## PROMPT
Go through the entries below. Copy each line in which "para" appears.

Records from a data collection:
-=-=-=-=-
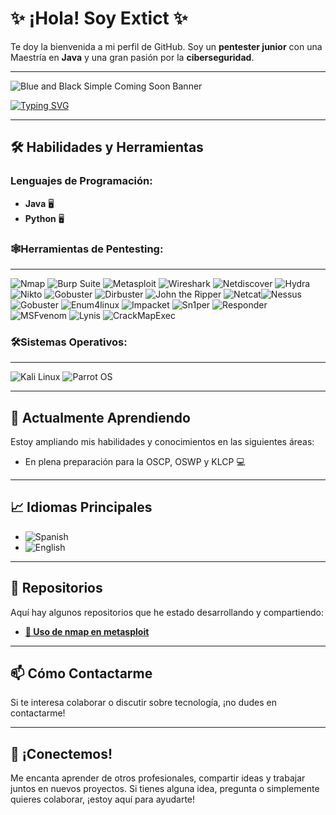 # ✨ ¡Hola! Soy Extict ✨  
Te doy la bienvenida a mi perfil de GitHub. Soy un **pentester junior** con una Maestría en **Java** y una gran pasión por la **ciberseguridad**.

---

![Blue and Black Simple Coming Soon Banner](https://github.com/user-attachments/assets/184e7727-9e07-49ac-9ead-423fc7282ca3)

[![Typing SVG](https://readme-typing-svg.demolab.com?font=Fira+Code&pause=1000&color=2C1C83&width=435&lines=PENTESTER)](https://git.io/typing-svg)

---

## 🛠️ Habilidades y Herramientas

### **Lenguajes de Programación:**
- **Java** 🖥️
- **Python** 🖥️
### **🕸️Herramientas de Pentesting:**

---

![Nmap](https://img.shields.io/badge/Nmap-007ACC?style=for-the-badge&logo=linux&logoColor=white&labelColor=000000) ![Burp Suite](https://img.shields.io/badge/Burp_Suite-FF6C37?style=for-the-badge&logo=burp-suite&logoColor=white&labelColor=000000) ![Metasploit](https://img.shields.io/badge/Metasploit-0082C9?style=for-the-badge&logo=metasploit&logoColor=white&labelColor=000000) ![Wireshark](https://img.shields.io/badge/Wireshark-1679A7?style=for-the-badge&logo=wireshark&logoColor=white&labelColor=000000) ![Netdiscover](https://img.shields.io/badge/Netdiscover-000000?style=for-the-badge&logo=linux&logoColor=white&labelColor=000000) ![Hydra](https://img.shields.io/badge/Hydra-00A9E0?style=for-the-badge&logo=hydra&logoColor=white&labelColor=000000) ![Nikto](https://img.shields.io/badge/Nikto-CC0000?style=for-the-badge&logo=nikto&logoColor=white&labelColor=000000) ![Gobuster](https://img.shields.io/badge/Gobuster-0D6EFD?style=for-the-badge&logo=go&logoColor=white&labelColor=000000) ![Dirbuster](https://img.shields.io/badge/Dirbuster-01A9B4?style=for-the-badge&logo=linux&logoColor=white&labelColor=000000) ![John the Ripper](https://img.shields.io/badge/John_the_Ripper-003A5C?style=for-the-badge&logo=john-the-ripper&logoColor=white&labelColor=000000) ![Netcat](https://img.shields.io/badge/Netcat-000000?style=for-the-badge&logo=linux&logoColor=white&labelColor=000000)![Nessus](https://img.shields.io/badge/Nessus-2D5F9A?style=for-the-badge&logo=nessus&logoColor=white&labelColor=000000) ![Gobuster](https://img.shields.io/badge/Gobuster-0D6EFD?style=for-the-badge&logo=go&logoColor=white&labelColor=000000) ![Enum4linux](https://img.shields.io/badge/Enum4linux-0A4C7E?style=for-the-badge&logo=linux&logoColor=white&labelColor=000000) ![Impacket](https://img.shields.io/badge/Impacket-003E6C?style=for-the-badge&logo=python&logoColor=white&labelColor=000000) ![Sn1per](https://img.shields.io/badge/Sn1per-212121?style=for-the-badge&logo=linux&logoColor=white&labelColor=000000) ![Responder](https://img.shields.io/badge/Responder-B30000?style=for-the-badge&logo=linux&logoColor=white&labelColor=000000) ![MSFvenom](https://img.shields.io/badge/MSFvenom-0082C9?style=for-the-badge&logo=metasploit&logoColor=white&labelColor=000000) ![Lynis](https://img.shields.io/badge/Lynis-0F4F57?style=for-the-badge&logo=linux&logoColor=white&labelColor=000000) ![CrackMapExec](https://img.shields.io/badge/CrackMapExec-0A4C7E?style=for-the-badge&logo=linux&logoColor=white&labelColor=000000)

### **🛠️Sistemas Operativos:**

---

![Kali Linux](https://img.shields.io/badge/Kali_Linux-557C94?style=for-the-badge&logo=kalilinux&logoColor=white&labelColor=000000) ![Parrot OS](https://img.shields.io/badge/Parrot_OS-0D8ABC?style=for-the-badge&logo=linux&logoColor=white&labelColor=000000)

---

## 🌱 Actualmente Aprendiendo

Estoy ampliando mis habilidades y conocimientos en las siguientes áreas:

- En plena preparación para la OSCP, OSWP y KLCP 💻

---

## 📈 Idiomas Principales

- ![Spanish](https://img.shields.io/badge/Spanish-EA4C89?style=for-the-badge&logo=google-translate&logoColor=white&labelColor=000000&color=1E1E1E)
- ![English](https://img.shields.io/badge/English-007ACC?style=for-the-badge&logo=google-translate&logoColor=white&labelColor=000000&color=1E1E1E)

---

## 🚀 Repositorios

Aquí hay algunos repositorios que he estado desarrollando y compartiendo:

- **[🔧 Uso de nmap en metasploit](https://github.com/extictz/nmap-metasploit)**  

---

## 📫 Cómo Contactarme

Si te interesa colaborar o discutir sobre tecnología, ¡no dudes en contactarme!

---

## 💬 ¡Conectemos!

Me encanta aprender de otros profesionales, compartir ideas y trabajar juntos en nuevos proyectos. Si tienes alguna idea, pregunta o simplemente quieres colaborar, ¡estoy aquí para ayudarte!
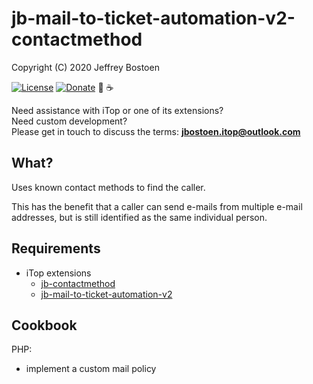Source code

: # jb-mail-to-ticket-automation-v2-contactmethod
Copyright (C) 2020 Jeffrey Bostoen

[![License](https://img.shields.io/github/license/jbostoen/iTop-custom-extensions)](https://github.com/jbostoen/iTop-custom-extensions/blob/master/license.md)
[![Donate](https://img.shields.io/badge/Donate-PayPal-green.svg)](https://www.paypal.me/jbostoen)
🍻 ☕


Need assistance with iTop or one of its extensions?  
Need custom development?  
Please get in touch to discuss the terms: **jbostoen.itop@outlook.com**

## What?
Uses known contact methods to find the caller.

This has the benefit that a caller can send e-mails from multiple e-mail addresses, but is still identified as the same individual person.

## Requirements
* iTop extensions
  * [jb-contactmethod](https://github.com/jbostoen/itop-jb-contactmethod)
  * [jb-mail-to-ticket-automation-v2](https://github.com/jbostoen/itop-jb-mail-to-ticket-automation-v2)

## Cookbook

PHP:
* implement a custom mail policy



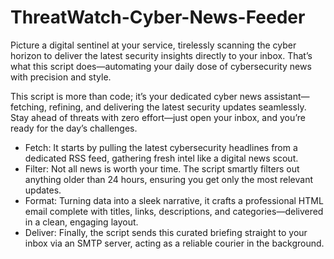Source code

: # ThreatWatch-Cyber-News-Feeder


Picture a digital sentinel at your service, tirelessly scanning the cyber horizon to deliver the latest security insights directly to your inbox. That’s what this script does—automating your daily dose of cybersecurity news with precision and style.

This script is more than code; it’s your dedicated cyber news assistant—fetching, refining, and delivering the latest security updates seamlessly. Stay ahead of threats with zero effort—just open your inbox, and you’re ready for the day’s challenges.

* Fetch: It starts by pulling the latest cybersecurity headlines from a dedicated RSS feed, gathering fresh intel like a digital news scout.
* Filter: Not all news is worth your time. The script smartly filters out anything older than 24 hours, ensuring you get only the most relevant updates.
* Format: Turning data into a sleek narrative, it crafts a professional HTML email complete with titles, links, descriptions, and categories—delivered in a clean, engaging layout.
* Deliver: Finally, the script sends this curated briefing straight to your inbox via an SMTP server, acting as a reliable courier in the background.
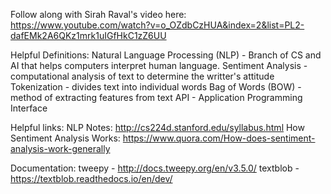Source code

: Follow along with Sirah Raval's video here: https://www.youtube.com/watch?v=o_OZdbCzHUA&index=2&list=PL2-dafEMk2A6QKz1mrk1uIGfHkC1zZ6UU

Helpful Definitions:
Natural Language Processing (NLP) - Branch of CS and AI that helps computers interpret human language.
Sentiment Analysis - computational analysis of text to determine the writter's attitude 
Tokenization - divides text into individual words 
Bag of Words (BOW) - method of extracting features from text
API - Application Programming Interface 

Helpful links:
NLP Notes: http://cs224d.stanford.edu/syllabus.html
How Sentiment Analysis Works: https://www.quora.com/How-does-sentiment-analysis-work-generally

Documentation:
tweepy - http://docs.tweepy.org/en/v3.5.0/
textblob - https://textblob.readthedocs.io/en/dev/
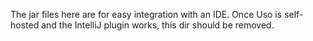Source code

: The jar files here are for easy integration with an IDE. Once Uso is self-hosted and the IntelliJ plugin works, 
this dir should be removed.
-=-=-=-=-
## FINISHED EXERCISE
- En plena preparación para la OSCP, OSWP y KLCP 💻
Me encanta aprender de otros profesionales, compartir ideas y trabajar juntos en nuevos proyectos. Si tienes alguna idea, pregunta o simplemente quieres colaborar, ¡estoy aquí para ayudarte!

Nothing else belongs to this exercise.